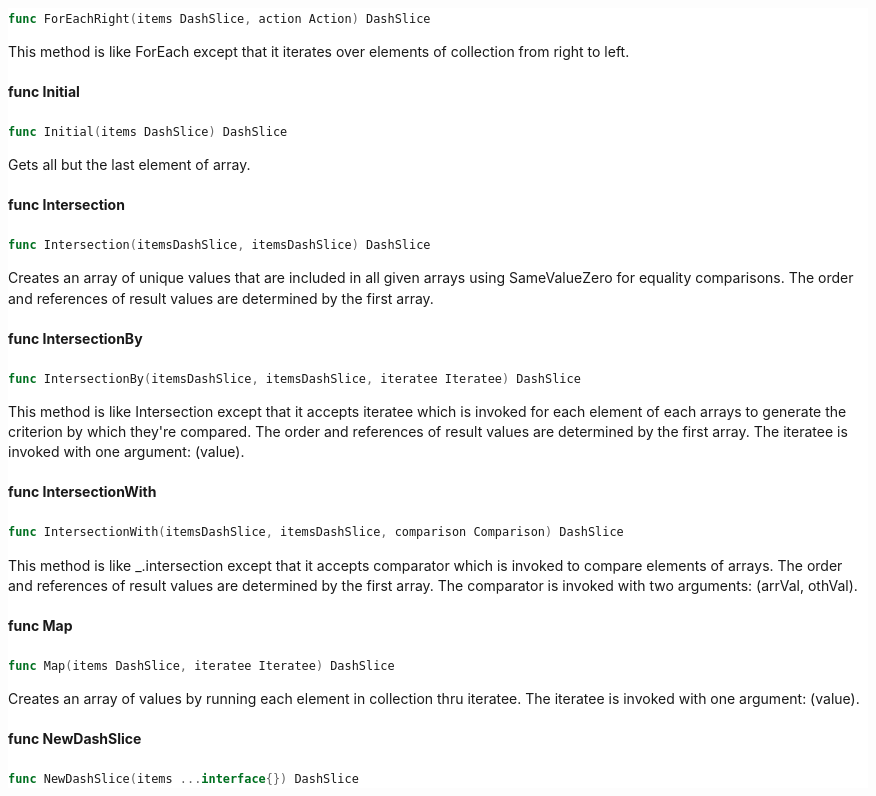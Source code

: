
 ```go
func ForEachRight(items DashSlice, action Action) DashSlice
```
This method is like ForEach except that it iterates over elements of collection
from right to left.

####  <a name='funcInitial'></a>func  Initial

```go
func Initial(items DashSlice) DashSlice
```
Gets all but the last element of array.

####  <a name='funcIntersection'></a>func  Intersection

```go
func Intersection(itemsDashSlice, itemsDashSlice) DashSlice
```
Creates an array of unique values that are included in all given arrays using
SameValueZero for equality comparisons. The order and references of result
values are determined by the first array.

####  <a name='funcIntersectionBy'></a>func  IntersectionBy

```go
func IntersectionBy(itemsDashSlice, itemsDashSlice, iteratee Iteratee) DashSlice
```
This method is like Intersection except that it accepts iteratee which is
invoked for each element of each arrays to generate the criterion by which
they're compared. The order and references of result values are determined by
the first array. The iteratee is invoked with one argument: (value).

####  <a name='funcIntersectionWith'></a>func  IntersectionWith

```go
func IntersectionWith(itemsDashSlice, itemsDashSlice, comparison Comparison) DashSlice
```
This method is like _.intersection except that it accepts comparator which is
invoked to compare elements of arrays. The order and references of result values
are determined by the first array. The comparator is invoked with two arguments:
(arrVal, othVal).

####  <a name='funcMap'></a>func  Map

```go
func Map(items DashSlice, iteratee Iteratee) DashSlice
```
Creates an array of values by running each element in collection thru iteratee.
The iteratee is invoked with one argument: (value).

####  <a name='funcNewDashSlice'></a>func  NewDashSlice

```go
func NewDashSlice(items ...interface{}) DashSlice
```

**What this task involves**
Read through the entries and copy every line that includes "IntersectionBy".

**Problem solution**
####  <a name='funcIntersectionBy'></a>func  IntersectionBy
func IntersectionBy(itemsDashSlice, itemsDashSlice, iteratee Iteratee) DashSlice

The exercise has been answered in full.